The required answer is each line in the entries below where "need" occurs.

Dataset excerpts:
━━━

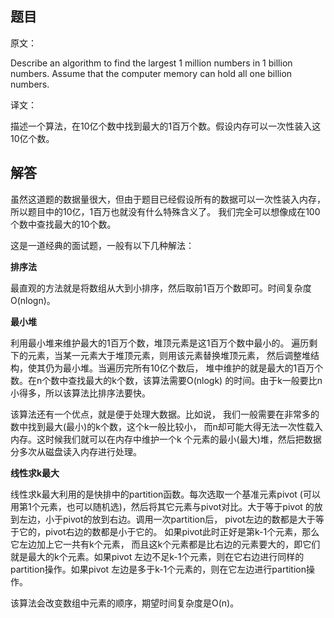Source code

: ## 题目

原文：

Describe an algorithm to find the largest 1 million numbers in 1 billion numbers. Assume that the computer memory can hold all one billion numbers.

译文：

描述一个算法，在10亿个数中找到最大的1百万个数。假设内存可以一次性装入这10亿个数。

## 解答

虽然这道题的数据量很大，但由于题目已经假设所有的数据可以一次性装入内存， 所以题目中的10亿，1百万也就没有什么特殊含义了。 我们完全可以想像成在100个数中查找最大的10个数。

这是一道经典的面试题，一般有以下几种解法：

**排序法**

最直观的方法就是将数组从大到小排序，然后取前1百万个数即可。时间复杂度O(nlogn)。

**最小堆**

利用最小堆来维护最大的1百万个数，堆顶元素是这1百万个数中最小的。 遍历剩下的元素，当某一元素大于堆顶元素，则用该元素替换堆顶元素， 然后调整堆结构，使其仍为最小堆。当遍历完所有10亿个数后， 堆中维护的就是最大的1百万个数。在n个数中查找最大的k个数，该算法需要O(nlogk) 的时间。由于k一般要比n小得多，所以该算法比排序法要快。

该算法还有一个优点，就是便于处理大数据。比如说， 我们一般需要在非常多的数中找到最大(最小)的k个数，这个k一般比较小， 而n却可能大得无法一次性载入内存。这时候我们就可以在内存中维护一个k 个元素的最小(最大)堆，然后把数据分多次从磁盘读入内存进行处理。

**线性求k最大**

线性求k最大利用的是快排中的partition函数。每次选取一个基准元素pivot (可以用第1个元素，也可以随机选)，然后将其它元素与pivot对比。大于等于pivot 的放到左边，小于pivot的放到右边。调用一次partition后， pivot左边的数都是大于等于它的，pivot右边的数都是小于它的。 如果pivot此时正好是第k-1个元素，那么它左边加上它一共有k个元素， 而且这k个元素都是比右边的元素要大的，即它们就是最大的k个元素。如果pivot 左边不足k-1个元素，则在它右边进行同样的partition操作。如果pivot 左边是多于k-1个元素的，则在它左边进行partition操作。

该算法会改变数组中元素的顺序，期望时间复杂度是O(n)。
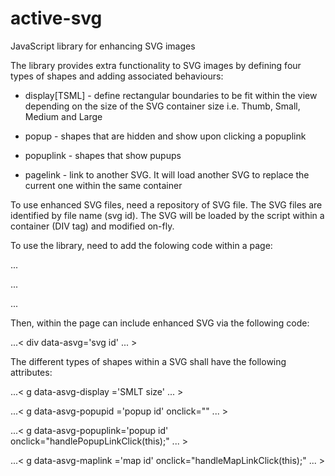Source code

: # active-svg
JavaScript library for enhancing SVG images

The library provides extra functionality to SVG images by defining four types of shapes and adding associated behaviours:

* display[TSML] - define rectangular boundaries to be fit within the view depending on the size of the SVG container size i.e. Thumb, Small, Medium and Large

* popup     - shapes that are hidden and show upon clicking a popuplink

* popuplink - shapes that show pupups

* pagelink  - link to another SVG. It will load another SVG to replace the current one within the same container

To use enhanced SVG files, need a repository of SVG file. The SVG files are identified by file name (svg id). The SVG will be loaded by the script within a container (DIV tag) and modified on-fly.

To use the library, need to add the folowing code within a page:

...<link rel="stylesheet" type="text/css" href="./dist_css/boundle.production.min.css">

...<script> var ASVG_CONF={ repository:"./maps/" };</script>

...<script src="./dist_js/boundle.production.min.js"></script>

Then, within the page can include enhanced SVG via the following code:

...< div data-asvg='svg id' ... >

The different types of shapes within a SVG shall have the following attributes:

...< g data-asvg-display ='SMLT size' ... >

...< g data-asvg-popupid ='popup id' onclick="" ... >

...< g data-asvg-popuplink='popup id' onclick="handlePopupLinkClick(this);" ... >

...< g data-asvg-maplink ='map id' onclick="handleMapLinkClick(this);" ... >
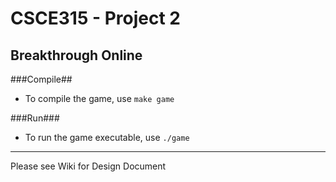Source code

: # CSCE315 - Project 2
## Breakthrough Online

###Compile##

* To compile the game, use `make game`

###Run###

* To run the game executable, use `./game`

***

Please see Wiki for Design Document
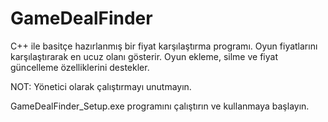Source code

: # GameDealFinder

C++ ile basitçe hazırlanmış bir fiyat karşılaştırma programı. Oyun fiyatlarını karşılaştırarak en ucuz olanı gösterir. Oyun ekleme, silme ve fiyat güncelleme özelliklerini destekler.

NOT: Yönetici olarak çalıştırmayı unutmayın.

GameDealFinder_Setup.exe programını çalıştırın ve kullanmaya başlayın.
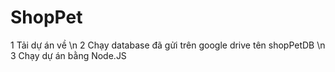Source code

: # ShopPet
1 Tải dự án về \n
2 Chạy database đã gửi trên google drive tên shopPetDB \n
3 Chạy dự án bằng Node.JS
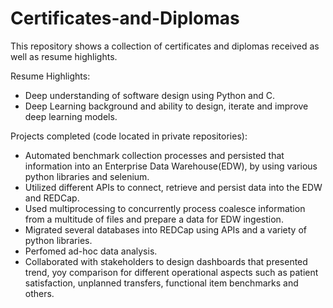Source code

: # Certificates-and-Diplomas
This repository shows a collection of certificates and diplomas received as well as resume highlights.

Resume Highlights:
- Deep understanding of software design using Python and C.
- Deep Learning background and ability to design, iterate and improve deep learning models.

Projects completed (code located in private repositories):
- Automated benchmark collection processes and persisted that information into an Enterprise Data Warehouse(EDW), by using various python libraries and selenium.
- Utilized different APIs to connect, retrieve and persist data into the EDW and REDCap.
- Used multiprocessing to concurrently process coalesce information from a multitude of files and prepare a data for EDW ingestion.
- Migrated several databases into REDCap using APIs and a variety of python libraries.
- Perfomed ad-hoc data analysis. 
- Collaborated with stakeholders to design dashboards that presented trend, yoy comparison for different operational aspects such as patient satisfaction, unplanned transfers, functional item benchmarks and others.
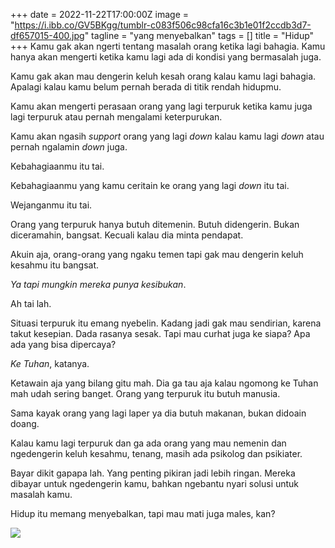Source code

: +++
date = 2022-11-22T17:00:00Z
image = "https://i.ibb.co/GV5BKgg/tumblr-c083f506c98cfa16c3b1e01f2ccdb3d7-df657015-400.jpg"
tagline = "yang menyebalkan"
tags = []
title = "Hidup"
+++
Kamu gak akan ngerti tentang masalah orang ketika lagi bahagia. Kamu hanya akan mengerti ketika kamu lagi ada di kondisi yang bermasalah juga.

Kamu gak akan mau dengerin keluh kesah orang kalau kamu lagi bahagia. Apalagi kalau kamu belum pernah berada di titik rendah hidupmu.

Kamu akan mengerti perasaan orang yang lagi terpuruk ketika kamu juga lagi terpuruk atau pernah mengalami keterpurukan.

Kamu akan ngasih _support_ orang yang lagi _down_ kalau kamu lagi _down_ atau pernah ngalamin _down_ juga.

Kebahagiaanmu itu tai.

Kebahagiaanmu yang kamu ceritain ke orang yang lagi _down_ itu tai.

Wejanganmu itu tai.

Orang yang terpuruk hanya butuh ditemenin. Butuh didengerin. Bukan diceramahin, bangsat. Kecuali kalau dia minta pendapat.

Akuin aja, orang-orang yang ngaku temen tapi gak mau dengerin keluh kesahmu itu bangsat.

_Ya tapi mungkin mereka punya kesibukan_.

Ah tai lah.

Situasi terpuruk itu emang nyebelin. Kadang jadi gak mau sendirian, karena takut kesepian. Dada rasanya sesak. Tapi mau curhat juga ke siapa? Apa ada yang bisa dipercaya?

_Ke Tuhan_, katanya.

Ketawain aja yang bilang gitu mah. Dia ga tau aja kalau ngomong ke Tuhan mah udah sering banget. Orang yang terpuruk itu butuh manusia.

Sama kayak orang yang lagi laper ya dia butuh makanan, bukan didoain doang.

Kalau kamu lagi terpuruk dan ga ada orang yang mau nemenin dan ngedengerin keluh kesahmu, tenang, masih ada psikolog dan psikiater.

Bayar dikit gapapa lah. Yang penting pikiran jadi lebih ringan. Mereka dibayar untuk ngedengerin kamu, bahkan ngebantu nyari solusi untuk masalah kamu.

Hidup itu memang menyebalkan, tapi mau mati juga males, kan?

![](https://i.ibb.co/GV5BKgg/tumblr-c083f506c98cfa16c3b1e01f2ccdb3d7-df657015-400.jpg)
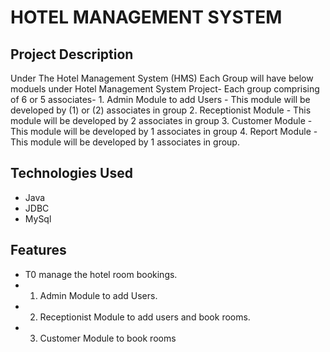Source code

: # HOTEL MANAGEMENT SYSTEM
## Project Description
Under The Hotel Management System (HMS) Each Group will have below moduels under Hotel Management System Project- Each group comprising of 6 or 5 associates- 1. Admin Module to add Users - This module will be developed by (1) or (2) associates in group 2. Receptionist Module - This module will be developed by 2 associates in group 3. Customer Module - This module will be developed by 1 associates in group 4. Report Module - This module will be developed by 1 associates in group.
## Technologies Used
* Java
* JDBC
* MySql
## Features
* T0 manage the hotel room bookings.
*  1. Admin Module to add Users.
*  2. Receptionist Module to add users and book rooms.
*  3. Customer Module to book rooms
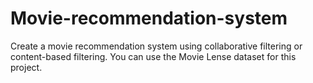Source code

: # Movie-recommendation-system
Create a movie recommendation system using collaborative filtering or content-based filtering. You can use the Movie Lense dataset for this project.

━━━

Written answer:
To use enhanced SVG files, need a repository of SVG file. The SVG files are identified by file name (svg id). The SVG will be loaded by the script within a container (DIV tag) and modified on-fly.
To use the library, need to add the folowing code within a page:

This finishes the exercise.